What is being asked: Every line in the records below between the one holding "your insert rate" and the one holding "Disused warehouse on", inclusive, is to be set down exactly; all other lines are to be left out.
=== Section Start ===
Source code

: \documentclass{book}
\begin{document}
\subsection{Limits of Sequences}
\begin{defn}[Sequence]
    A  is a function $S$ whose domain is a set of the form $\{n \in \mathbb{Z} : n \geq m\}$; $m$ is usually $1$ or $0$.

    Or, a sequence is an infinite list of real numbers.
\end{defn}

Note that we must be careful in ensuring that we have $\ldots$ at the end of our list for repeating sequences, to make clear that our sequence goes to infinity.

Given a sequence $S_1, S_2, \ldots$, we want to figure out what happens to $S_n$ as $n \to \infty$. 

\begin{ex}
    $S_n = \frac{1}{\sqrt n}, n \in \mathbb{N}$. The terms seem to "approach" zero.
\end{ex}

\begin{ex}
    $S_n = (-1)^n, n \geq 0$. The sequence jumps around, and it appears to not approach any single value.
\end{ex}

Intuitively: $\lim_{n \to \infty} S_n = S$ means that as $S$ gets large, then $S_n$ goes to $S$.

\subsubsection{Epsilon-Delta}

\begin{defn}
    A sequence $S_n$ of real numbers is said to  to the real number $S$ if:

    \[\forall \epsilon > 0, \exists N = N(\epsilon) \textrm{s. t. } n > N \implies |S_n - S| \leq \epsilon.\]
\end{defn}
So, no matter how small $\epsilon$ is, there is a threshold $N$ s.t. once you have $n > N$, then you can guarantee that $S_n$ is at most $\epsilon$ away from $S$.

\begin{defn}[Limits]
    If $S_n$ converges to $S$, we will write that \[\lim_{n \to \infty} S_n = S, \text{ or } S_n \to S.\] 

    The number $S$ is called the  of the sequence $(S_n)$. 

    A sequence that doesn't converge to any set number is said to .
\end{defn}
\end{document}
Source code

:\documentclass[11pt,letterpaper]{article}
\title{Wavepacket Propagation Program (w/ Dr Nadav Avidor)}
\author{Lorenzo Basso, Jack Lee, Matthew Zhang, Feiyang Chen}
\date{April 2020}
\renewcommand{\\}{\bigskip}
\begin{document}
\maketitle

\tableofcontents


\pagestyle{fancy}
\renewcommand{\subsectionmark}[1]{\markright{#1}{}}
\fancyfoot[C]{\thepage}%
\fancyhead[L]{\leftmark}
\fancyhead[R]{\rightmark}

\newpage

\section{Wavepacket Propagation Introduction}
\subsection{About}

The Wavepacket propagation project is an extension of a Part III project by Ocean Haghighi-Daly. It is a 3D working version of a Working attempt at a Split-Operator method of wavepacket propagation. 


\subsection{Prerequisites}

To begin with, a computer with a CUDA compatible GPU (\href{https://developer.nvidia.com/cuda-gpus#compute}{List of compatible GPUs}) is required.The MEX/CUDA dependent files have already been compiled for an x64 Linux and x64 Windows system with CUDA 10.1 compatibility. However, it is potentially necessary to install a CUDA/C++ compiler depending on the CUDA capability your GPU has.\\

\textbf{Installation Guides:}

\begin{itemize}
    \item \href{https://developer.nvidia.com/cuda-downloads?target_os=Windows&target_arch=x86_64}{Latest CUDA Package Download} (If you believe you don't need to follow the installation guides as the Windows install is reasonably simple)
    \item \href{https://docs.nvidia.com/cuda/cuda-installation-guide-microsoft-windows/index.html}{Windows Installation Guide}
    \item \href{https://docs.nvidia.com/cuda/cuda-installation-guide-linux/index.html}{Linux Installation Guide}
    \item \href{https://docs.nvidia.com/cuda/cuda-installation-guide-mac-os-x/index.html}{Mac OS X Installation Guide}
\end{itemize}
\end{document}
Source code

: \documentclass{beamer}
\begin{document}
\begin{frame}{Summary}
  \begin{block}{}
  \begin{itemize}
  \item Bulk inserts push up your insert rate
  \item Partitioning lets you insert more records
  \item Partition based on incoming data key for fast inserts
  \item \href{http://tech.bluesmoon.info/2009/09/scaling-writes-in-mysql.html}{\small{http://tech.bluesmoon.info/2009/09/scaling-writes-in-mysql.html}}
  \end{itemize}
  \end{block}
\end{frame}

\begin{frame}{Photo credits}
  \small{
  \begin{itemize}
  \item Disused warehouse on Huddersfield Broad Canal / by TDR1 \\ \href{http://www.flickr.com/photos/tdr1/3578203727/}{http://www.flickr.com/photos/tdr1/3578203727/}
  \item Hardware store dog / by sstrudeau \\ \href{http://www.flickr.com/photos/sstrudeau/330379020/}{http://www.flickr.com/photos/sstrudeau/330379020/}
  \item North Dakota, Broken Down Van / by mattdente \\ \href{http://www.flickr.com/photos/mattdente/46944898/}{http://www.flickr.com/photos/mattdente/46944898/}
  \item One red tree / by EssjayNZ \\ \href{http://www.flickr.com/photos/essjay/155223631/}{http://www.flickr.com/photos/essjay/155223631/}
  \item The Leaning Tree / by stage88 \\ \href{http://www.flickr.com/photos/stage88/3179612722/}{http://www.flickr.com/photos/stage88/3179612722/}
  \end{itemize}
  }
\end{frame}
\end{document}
=== Section End ===
Answer box:
  \item Bulk inserts push up your insert rate
  \item Partitioning lets you insert more records
  \item Partition based on incoming data key for fast inserts
  \item \href{http://tech.bluesmoon.info/2009/09/scaling-writes-in-mysql.html}{\small{http://tech.bluesmoon.info/2009/09/scaling-writes-in-mysql.html}}
  \end{itemize}
  \end{block}
\end{frame}

\begin{frame}{Photo credits}
  \small{
  \begin{itemize}
  \item Disused warehouse on Huddersfield Broad Canal / by TDR1 \\ \href{http://www.flickr.com/photos/tdr1/3578203727/}{http://www.flickr.com/photos/tdr1/3578203727/}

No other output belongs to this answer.